Input records Block Start

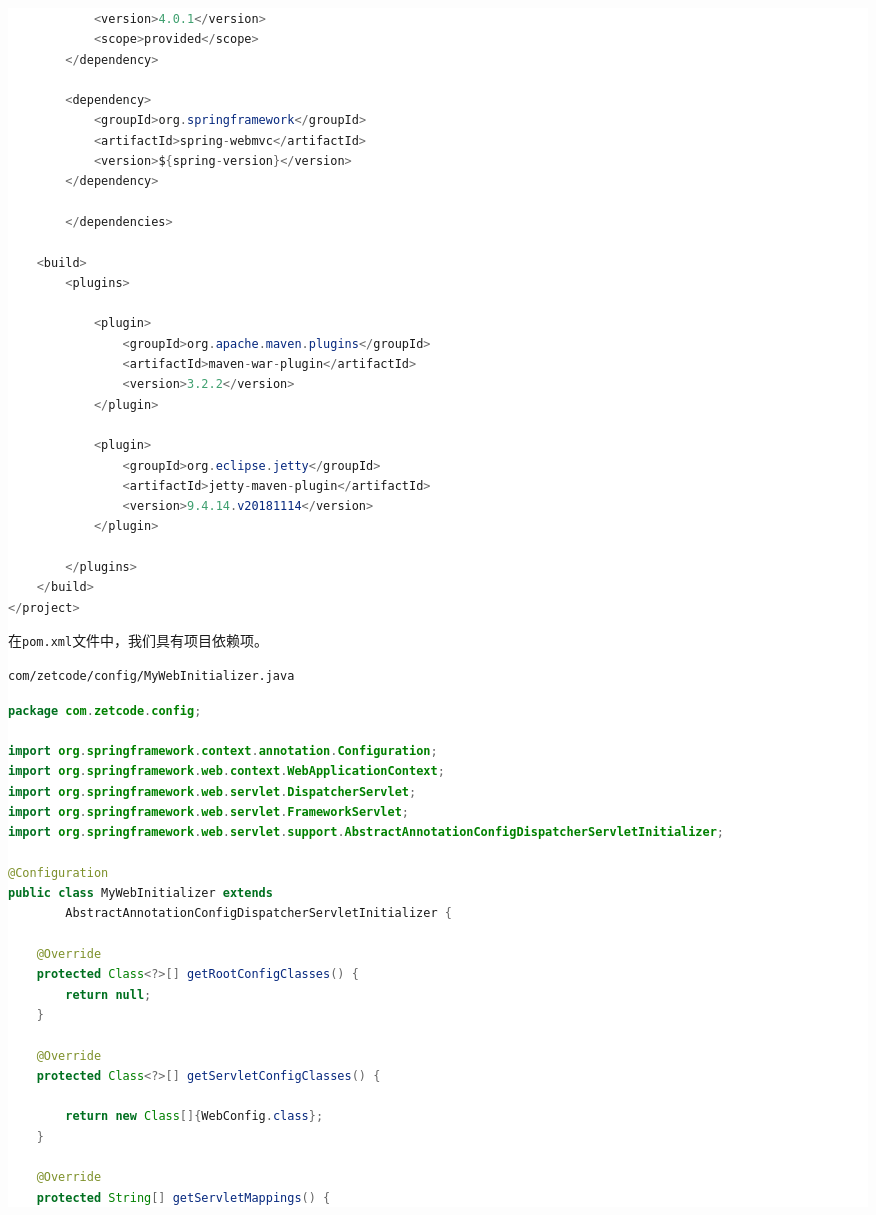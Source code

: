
 ```java
            <version>4.0.1</version>
            <scope>provided</scope>
        </dependency>

        <dependency>
            <groupId>org.springframework</groupId>
            <artifactId>spring-webmvc</artifactId>
            <version>${spring-version}</version>
        </dependency>

        </dependencies>

    <build>
        <plugins>

            <plugin>
                <groupId>org.apache.maven.plugins</groupId>
                <artifactId>maven-war-plugin</artifactId>
                <version>3.2.2</version>
            </plugin>

            <plugin>
                <groupId>org.eclipse.jetty</groupId>
                <artifactId>jetty-maven-plugin</artifactId>
                <version>9.4.14.v20181114</version>
            </plugin>

        </plugins>
    </build>
</project>

```

在`pom.xml`文件中，我们具有项目依赖项。

`com/zetcode/config/MyWebInitializer.java`

```java
package com.zetcode.config;

import org.springframework.context.annotation.Configuration;
import org.springframework.web.context.WebApplicationContext;
import org.springframework.web.servlet.DispatcherServlet;
import org.springframework.web.servlet.FrameworkServlet;
import org.springframework.web.servlet.support.AbstractAnnotationConfigDispatcherServletInitializer;

@Configuration
public class MyWebInitializer extends
        AbstractAnnotationConfigDispatcherServletInitializer {

    @Override
    protected Class<?>[] getRootConfigClasses() {
        return null;
    }

    @Override
    protected Class<?>[] getServletConfigClasses() {

        return new Class[]{WebConfig.class};
    }

    @Override
    protected String[] getServletMappings() {
```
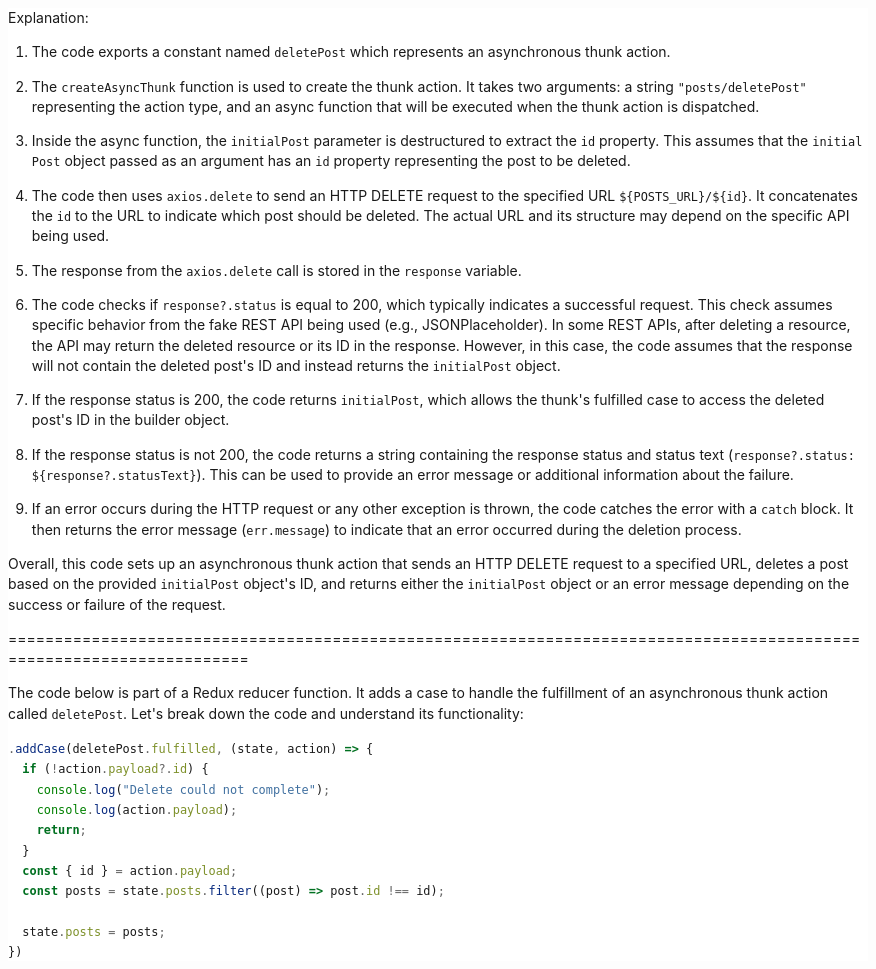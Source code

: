 Explanation:

1. The code exports a constant named `deletePost` which represents an asynchronous thunk action.

2. The `createAsyncThunk` function is used to create the thunk action. It takes two arguments: a string `"posts/deletePost"` representing the action type, and an async function that will be executed when the thunk action is dispatched.

3. Inside the async function, the `initialPost` parameter is destructured to extract the `id` property. This assumes that the `initialPost` object passed as an argument has an `id` property representing the post to be deleted.

4. The code then uses `axios.delete` to send an HTTP DELETE request to the specified URL `${POSTS_URL}/${id}`. It concatenates the `id` to the URL to indicate which post should be deleted. The actual URL and its structure may depend on the specific API being used.

5. The response from the `axios.delete` call is stored in the `response` variable.

6. The code checks if `response?.status` is equal to 200, which typically indicates a successful request. This check assumes specific behavior from the fake REST API being used (e.g., JSONPlaceholder). In some REST APIs, after deleting a resource, the API may return the deleted resource or its ID in the response. However, in this case, the code assumes that the response will not contain the deleted post's ID and instead returns the `initialPost` object.

7. If the response status is 200, the code returns `initialPost`, which allows the thunk's fulfilled case to access the deleted post's ID in the builder object.

8. If the response status is not 200, the code returns a string containing the response status and status text (`response?.status: ${response?.statusText}`). This can be used to provide an error message or additional information about the failure.

9. If an error occurs during the HTTP request or any other exception is thrown, the code catches the error with a `catch` block. It then returns the error message (`err.message`) to indicate that an error occurred during the deletion process.

Overall, this code sets up an asynchronous thunk action that sends an HTTP DELETE request to a specified URL, deletes a post based on the provided `initialPost` object's ID, and returns either the `initialPost` object or an error message depending on the success or failure of the request.

======================================================================================================================

The code below is part of a Redux reducer function. It adds a case to handle the fulfillment of an asynchronous thunk action called `deletePost`. Let's break down the code and understand its functionality:

```javascript
.addCase(deletePost.fulfilled, (state, action) => {
  if (!action.payload?.id) {
    console.log("Delete could not complete");
    console.log(action.payload);
    return;
  }
  const { id } = action.payload;
  const posts = state.posts.filter((post) => post.id !== id);

  state.posts = posts;
})
```
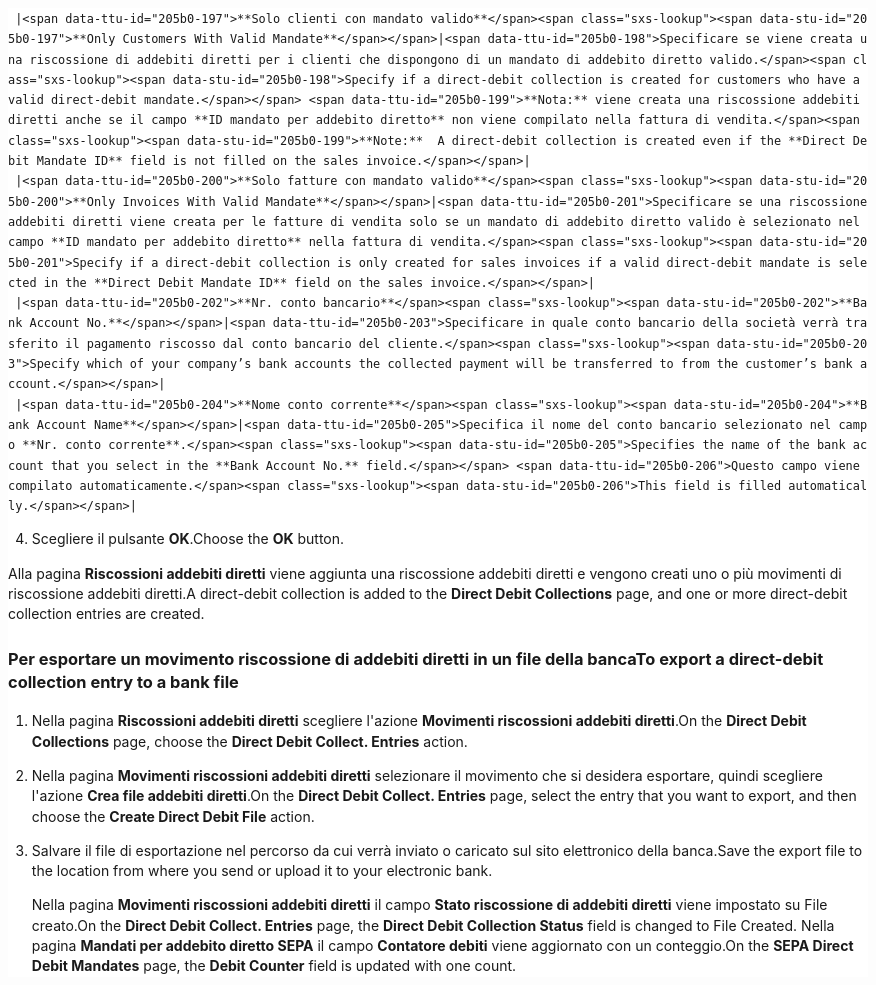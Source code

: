      |<span data-ttu-id="205b0-197">**Solo clienti con mandato valido**</span><span class="sxs-lookup"><span data-stu-id="205b0-197">**Only Customers With Valid Mandate**</span></span>|<span data-ttu-id="205b0-198">Specificare se viene creata una riscossione di addebiti diretti per i clienti che dispongono di un mandato di addebito diretto valido.</span><span class="sxs-lookup"><span data-stu-id="205b0-198">Specify if a direct-debit collection is created for customers who have a valid direct-debit mandate.</span></span> <span data-ttu-id="205b0-199">**Nota:** viene creata una riscossione addebiti diretti anche se il campo **ID mandato per addebito diretto** non viene compilato nella fattura di vendita.</span><span class="sxs-lookup"><span data-stu-id="205b0-199">**Note:**  A direct-debit collection is created even if the **Direct Debit Mandate ID** field is not filled on the sales invoice.</span></span>|  
     |<span data-ttu-id="205b0-200">**Solo fatture con mandato valido**</span><span class="sxs-lookup"><span data-stu-id="205b0-200">**Only Invoices With Valid Mandate**</span></span>|<span data-ttu-id="205b0-201">Specificare se una riscossione addebiti diretti viene creata per le fatture di vendita solo se un mandato di addebito diretto valido è selezionato nel campo **ID mandato per addebito diretto** nella fattura di vendita.</span><span class="sxs-lookup"><span data-stu-id="205b0-201">Specify if a direct-debit collection is only created for sales invoices if a valid direct-debit mandate is selected in the **Direct Debit Mandate ID** field on the sales invoice.</span></span>|  
     |<span data-ttu-id="205b0-202">**Nr. conto bancario**</span><span class="sxs-lookup"><span data-stu-id="205b0-202">**Bank Account No.**</span></span>|<span data-ttu-id="205b0-203">Specificare in quale conto bancario della società verrà trasferito il pagamento riscosso dal conto bancario del cliente.</span><span class="sxs-lookup"><span data-stu-id="205b0-203">Specify which of your company’s bank accounts the collected payment will be transferred to from the customer’s bank account.</span></span>|  
     |<span data-ttu-id="205b0-204">**Nome conto corrente**</span><span class="sxs-lookup"><span data-stu-id="205b0-204">**Bank Account Name**</span></span>|<span data-ttu-id="205b0-205">Specifica il nome del conto bancario selezionato nel campo **Nr. conto corrente**.</span><span class="sxs-lookup"><span data-stu-id="205b0-205">Specifies the name of the bank account that you select in the **Bank Account No.** field.</span></span> <span data-ttu-id="205b0-206">Questo campo viene compilato automaticamente.</span><span class="sxs-lookup"><span data-stu-id="205b0-206">This field is filled automatically.</span></span>|  

 4. <span data-ttu-id="205b0-207">Scegliere il pulsante **OK**.</span><span class="sxs-lookup"><span data-stu-id="205b0-207">Choose the **OK** button.</span></span>  

<span data-ttu-id="205b0-208">Alla pagina **Riscossioni addebiti diretti** viene aggiunta una riscossione addebiti diretti e vengono creati uno o più movimenti di riscossione addebiti diretti.</span><span class="sxs-lookup"><span data-stu-id="205b0-208">A direct-debit collection is added to the **Direct Debit Collections** page, and one or more direct-debit collection entries are created.</span></span>  

### <a name="to-export-a-direct-debit-collection-entry-to-a-bank-file"></a><span data-ttu-id="205b0-209">Per esportare un movimento riscossione di addebiti diretti in un file della banca</span><span class="sxs-lookup"><span data-stu-id="205b0-209">To export a direct-debit collection entry to a bank file</span></span>  
 1. <span data-ttu-id="205b0-210">Nella pagina **Riscossioni addebiti diretti** scegliere l'azione **Movimenti riscossioni addebiti diretti**.</span><span class="sxs-lookup"><span data-stu-id="205b0-210">On the **Direct Debit Collections** page, choose the **Direct Debit Collect. Entries** action.</span></span>  
 2. <span data-ttu-id="205b0-211">Nella pagina **Movimenti riscossioni addebiti diretti** selezionare il movimento che si desidera esportare, quindi scegliere l'azione **Crea file addebiti diretti**.</span><span class="sxs-lookup"><span data-stu-id="205b0-211">On the **Direct Debit Collect. Entries** page, select the entry that you want to export, and then choose the **Create Direct Debit File** action.</span></span>  
 3. <span data-ttu-id="205b0-212">Salvare il file di esportazione nel percorso da cui verrà inviato o caricato sul sito elettronico della banca.</span><span class="sxs-lookup"><span data-stu-id="205b0-212">Save the export file to the location from where you send or upload it to your electronic bank.</span></span>  

      <span data-ttu-id="205b0-213">Nella pagina **Movimenti riscossioni addebiti diretti** il campo **Stato riscossione di addebiti diretti** viene impostato su File creato.</span><span class="sxs-lookup"><span data-stu-id="205b0-213">On the **Direct Debit Collect. Entries** page, the **Direct Debit Collection Status** field is changed to File Created.</span></span> <span data-ttu-id="205b0-214">Nella pagina **Mandati per addebito diretto SEPA** il campo **Contatore debiti** viene aggiornato con un conteggio.</span><span class="sxs-lookup"><span data-stu-id="205b0-214">On the **SEPA Direct Debit Mandates** page, the **Debit Counter** field is updated with one count.</span></span>  
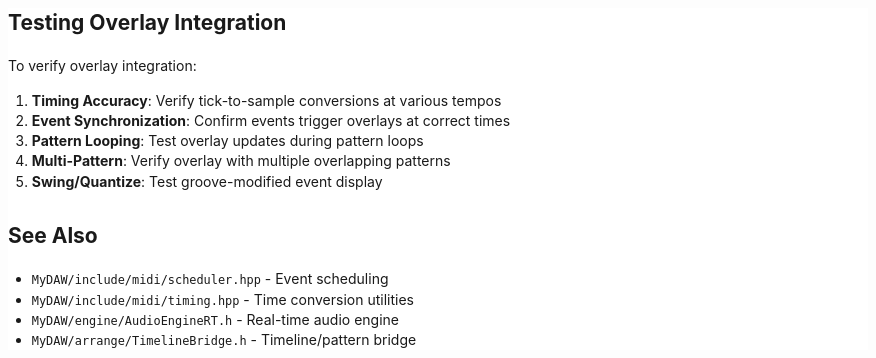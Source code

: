 ## Testing Overlay Integration

To verify overlay integration:

1. **Timing Accuracy**: Verify tick-to-sample conversions at various tempos
2. **Event Synchronization**: Confirm events trigger overlays at correct times
3. **Pattern Looping**: Test overlay updates during pattern loops
4. **Multi-Pattern**: Verify overlay with multiple overlapping patterns
5. **Swing/Quantize**: Test groove-modified event display

## See Also

- `MyDAW/include/midi/scheduler.hpp` - Event scheduling
- `MyDAW/include/midi/timing.hpp` - Time conversion utilities
- `MyDAW/engine/AudioEngineRT.h` - Real-time audio engine
- `MyDAW/arrange/TimelineBridge.h` - Timeline/pattern bridge
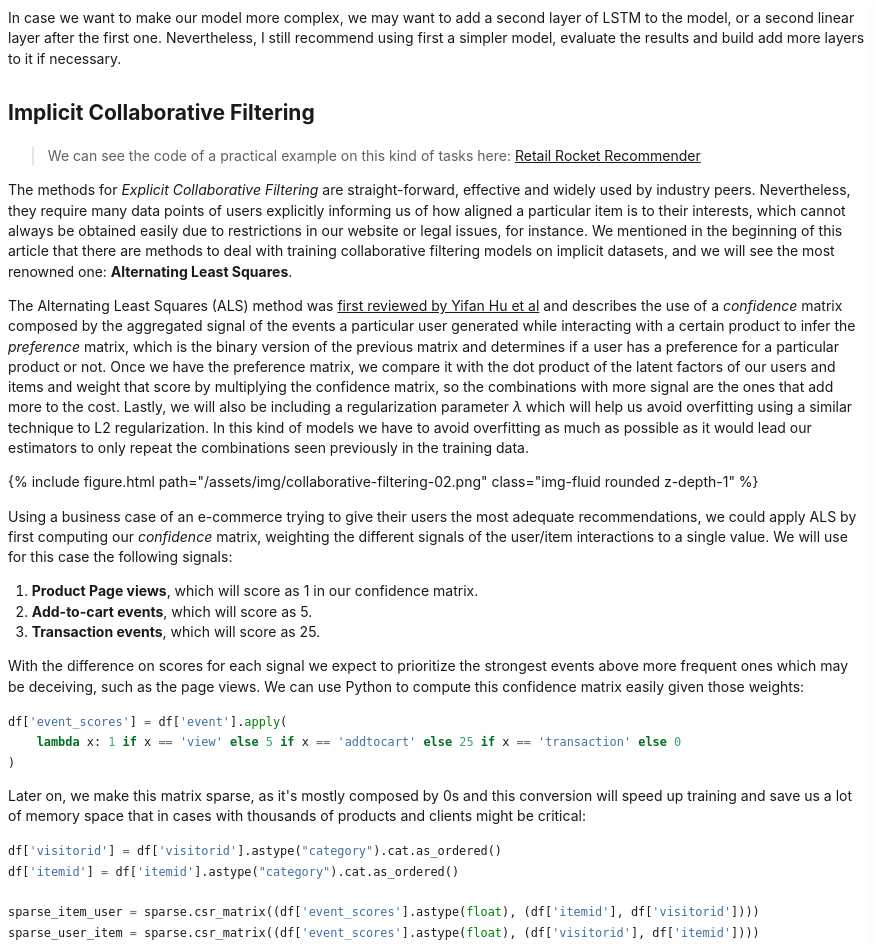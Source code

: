 In case we want to make our model more complex, we may want to add a second layer of LSTM to the model, or a second linear layer after the first one. Nevertheless, I still recommend using first a simpler model, evaluate the results and build add more layers to it if necessary.

## Implicit Collaborative Filtering

> We can see the code of a practical example on this kind of tasks here: [Retail Rocket Recommender](https://github.com/josumsc/retrocket-implicit-recommender)

The methods for *Explicit Collaborative Filtering* are straight-forward, effective and widely used by industry peers. Nevertheless, they require many data points of users explicitly informing us of how aligned a particular item is to their interests, which cannot always be obtained easily due to restrictions in our website or legal issues, for instance. We mentioned in the beginning of this article that there are methods to deal with training collaborative filtering models on implicit datasets, and we will see the most renowned one: **Alternating Least Squares**.

The Alternating Least Squares (ALS) method was [first reviewed by Yifan Hu et al](http://yifanhu.net/PUB/cf.pdf) and describes the use of a *confidence* matrix composed by the aggregated signal of the events a particular user generated while interacting with a certain product to infer the *preference* matrix, which is the binary version of the previous matrix and determines if a user has a preference for a particular product or not. Once we have the preference matrix, we compare it with the dot product of the latent factors of our users and items and weight that score by multiplying the confidence matrix, so the combinations with more signal are the ones that add more to the cost. Lastly, we will also be including a regularization parameter $\lambda$ which will help us avoid overfitting using a similar technique to L2 regularization. In this kind of models we have to avoid overfitting as much as possible as it would lead our estimators to only repeat the combinations seen previously in the training data. 

{% include figure.html path="/assets/img/collaborative-filtering-02.png" class="img-fluid rounded z-depth-1" %}

Using a business case of an e-commerce trying to give their users the most adequate recommendations, we could apply ALS  by first computing our *confidence* matrix, weighting the different signals of the user/item interactions to a single value. We will use for this case the following signals:

1. **Product Page views**, which will score as 1 in our confidence matrix.
2. **Add-to-cart events**, which will score as 5.
3. **Transaction events**, which will score as 25.

With the difference on scores for each signal we expect to prioritize the strongest events above more frequent ones which may be deceiving, such as the page views. We can use Python to compute this confidence matrix easily given those weights:

```python
df['event_scores'] = df['event'].apply(
    lambda x: 1 if x == 'view' else 5 if x == 'addtocart' else 25 if x == 'transaction' else 0
)
```

Later on, we make this matrix sparse, as it's mostly composed by 0s and this conversion will speed up training and save us a lot of memory space that in cases with thousands of products and clients might be critical:

```python
df['visitorid'] = df['visitorid'].astype("category").cat.as_ordered()
df['itemid'] = df['itemid'].astype("category").cat.as_ordered()

sparse_item_user = sparse.csr_matrix((df['event_scores'].astype(float), (df['itemid'], df['visitorid'])))
sparse_user_item = sparse.csr_matrix((df['event_scores'].astype(float), (df['visitorid'], df['itemid'])))
```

Input records Block End

## Problem statement
The answer must be a single number: the count of lines in the listing that hold the word "groupId".

## Solution for this exercise
3